▽

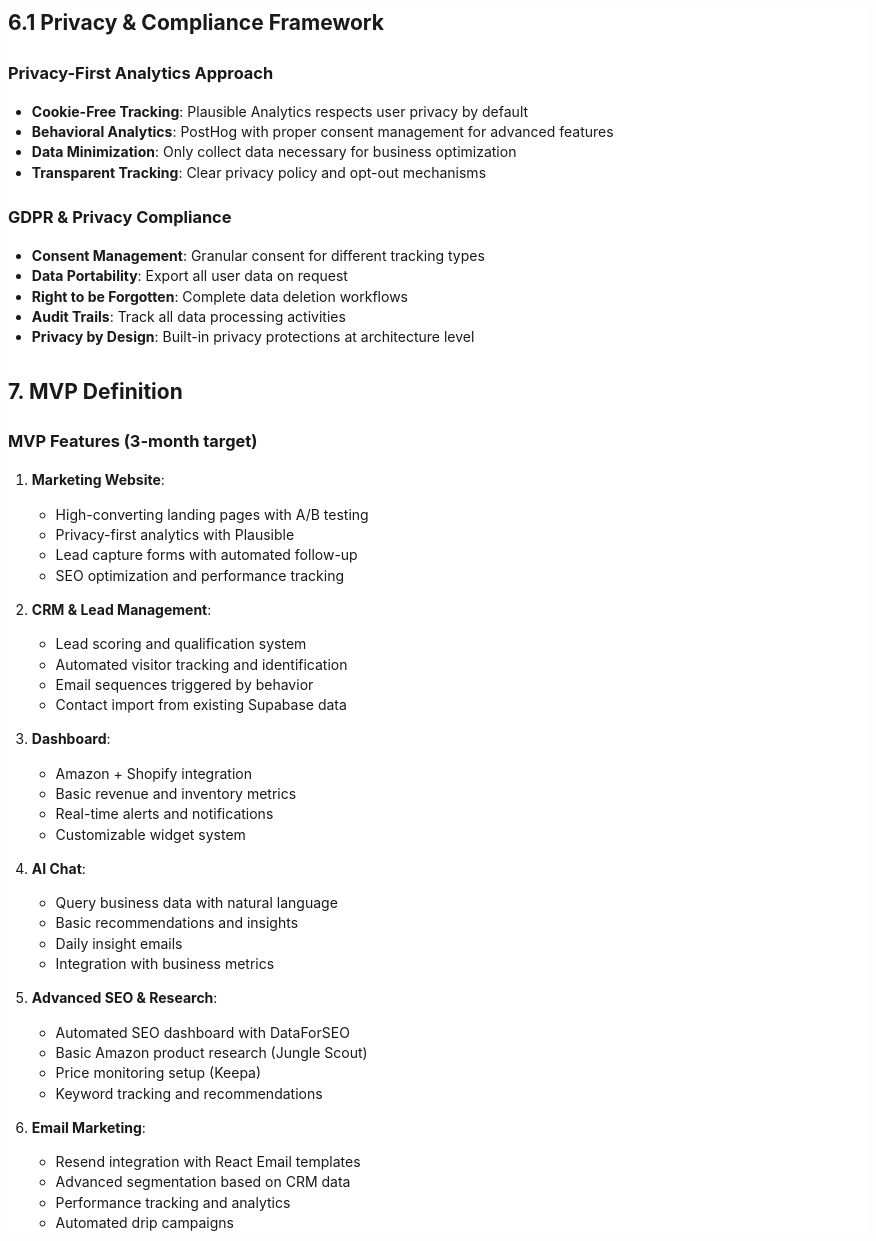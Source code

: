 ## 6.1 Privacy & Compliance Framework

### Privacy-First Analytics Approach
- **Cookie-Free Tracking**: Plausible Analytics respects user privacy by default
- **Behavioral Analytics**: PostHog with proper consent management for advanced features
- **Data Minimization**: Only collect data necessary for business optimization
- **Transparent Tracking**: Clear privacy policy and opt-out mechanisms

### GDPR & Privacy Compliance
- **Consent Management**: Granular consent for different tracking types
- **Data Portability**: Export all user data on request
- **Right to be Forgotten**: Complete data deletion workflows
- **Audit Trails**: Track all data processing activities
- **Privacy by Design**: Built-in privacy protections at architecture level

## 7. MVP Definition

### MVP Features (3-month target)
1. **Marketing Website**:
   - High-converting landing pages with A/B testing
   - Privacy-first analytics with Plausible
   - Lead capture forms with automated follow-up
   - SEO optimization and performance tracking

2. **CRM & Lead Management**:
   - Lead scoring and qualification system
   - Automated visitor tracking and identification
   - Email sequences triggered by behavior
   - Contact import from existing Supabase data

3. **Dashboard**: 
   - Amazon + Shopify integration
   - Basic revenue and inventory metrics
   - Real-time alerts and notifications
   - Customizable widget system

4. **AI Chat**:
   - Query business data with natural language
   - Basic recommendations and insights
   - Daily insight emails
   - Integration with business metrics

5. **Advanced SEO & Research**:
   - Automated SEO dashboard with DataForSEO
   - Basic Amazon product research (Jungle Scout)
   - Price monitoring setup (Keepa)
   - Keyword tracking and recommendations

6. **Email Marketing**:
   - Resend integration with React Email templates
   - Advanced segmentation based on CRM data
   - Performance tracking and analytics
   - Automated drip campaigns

△

Only the lines from the top of the data through the line with "### GDPR & Privacy Compliance" should be quoted, exactly and with both ends kept; skip the pictures.

Source code

: ## 6.1 Privacy & Compliance Framework

### Privacy-First Analytics Approach
- **Cookie-Free Tracking**: Plausible Analytics respects user privacy by default
- **Behavioral Analytics**: PostHog with proper consent management for advanced features
- **Data Minimization**: Only collect data necessary for business optimization
- **Transparent Tracking**: Clear privacy policy and opt-out mechanisms

### GDPR & Privacy Compliance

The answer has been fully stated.